Two subsamples from each sample were processed through the Coulter LS200 a minimum of three runs apiece. The Coulter LS200 measures the particle-size distribution of each sample by passing sediment suspended in solution between two narrow panes of glass in front of a laser. The particles scatter light into characteristic refraction patterns that are measured by an array of photodetectors as intensity per unit area and recorded as relative volume for 92 size classification channels, or bins. The size-classification boundaries for each bin were based on the ASTM E11 standard.
The raw grain size data were then run through the software program GRADISTAT (Blott and Pye, 2001; http://www.kpal.co.uk/gradistat.html), which calculates the mean, sorting, skewness, and kurtosis of each sample geometrically in metric units and logarithmically in phi units (Φ) (Krumbein, 1934) using the Folk and Ward (1957) method. GRADISTAT also calculates the fraction of sediment from each sample by size category (for example, clay, coarse silt, fine sand) on the basis of a modified Wentworth (1922) size scale. A macro function in Microsoft Excel, developed by the USGS SPCMSC, was applied to the data to calculate the average and standard deviation for each sample set (6 runs per sample) and to highlight runs that varied from the set average by more than ± 1.5 standard deviations. Excessive deviations from the mean are likely the result of equipment error or extraneous organic material in the sample and are not considered representative of the sample. The highlighted runs were removed from the results, and the sample average was recalculated using the remaining runs. The individual run statistics and class size distribution as well as the averaged run statistics and class size distributions are included in the data downloads section.

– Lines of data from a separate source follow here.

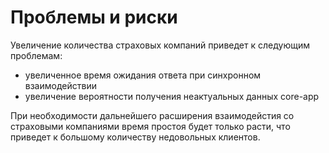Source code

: # Проблемы и риски
Увеличение количества страховых компаний приведет к следующим проблемам:
- увеличенное время ожидания ответа при синхронном взаимодействии
- увеличение вероятности получения неактуальных данных core-app

При необходимости дальнейшего расширения взаимодейстия со страховыми компаниями время простоя будет только расти, что приведет к большому количеству недовольных клиентов.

To aid in identifying event sedimentation, subsamples from each section of the core were processed for the determination of total lead-210 (Pb-210) by standard alpha spectrometry (Marot and Smith, 2012; a modification of Robbins and Edgington, 1975). Total Pb-210 (by way of granddaughter polonium-210; [Po-210]) were determined by alpha spectroscopy following the procedure of Marot and Smith (2012). Briefly, approximately 1–5 g of sediment was spiked with 0.5 mL of Po-209 of known activity (12 disintegrations per minute per milliliter [dpm mL-1]). Sediments were leached with a combination of concentrated nitric and hydrochloric acid with the addition of 30 percent H2O2 to remove organics. Sediments were taken to near dryness and re-saturated three times with hydrochloric acid until all nitric acid was removed. Po-209 and Po-210 were electroplated onto silver planchets and counted on an alpha spectrometer. Count rate efficiency for Po-209 was determined and applied to Po-210 counts. Total Pb-210 was then assumed to be in secular equilibrium with Po-210 in the down-core sediment. Radiochemistry data from alpha spectroscopy are available in the data downloads section.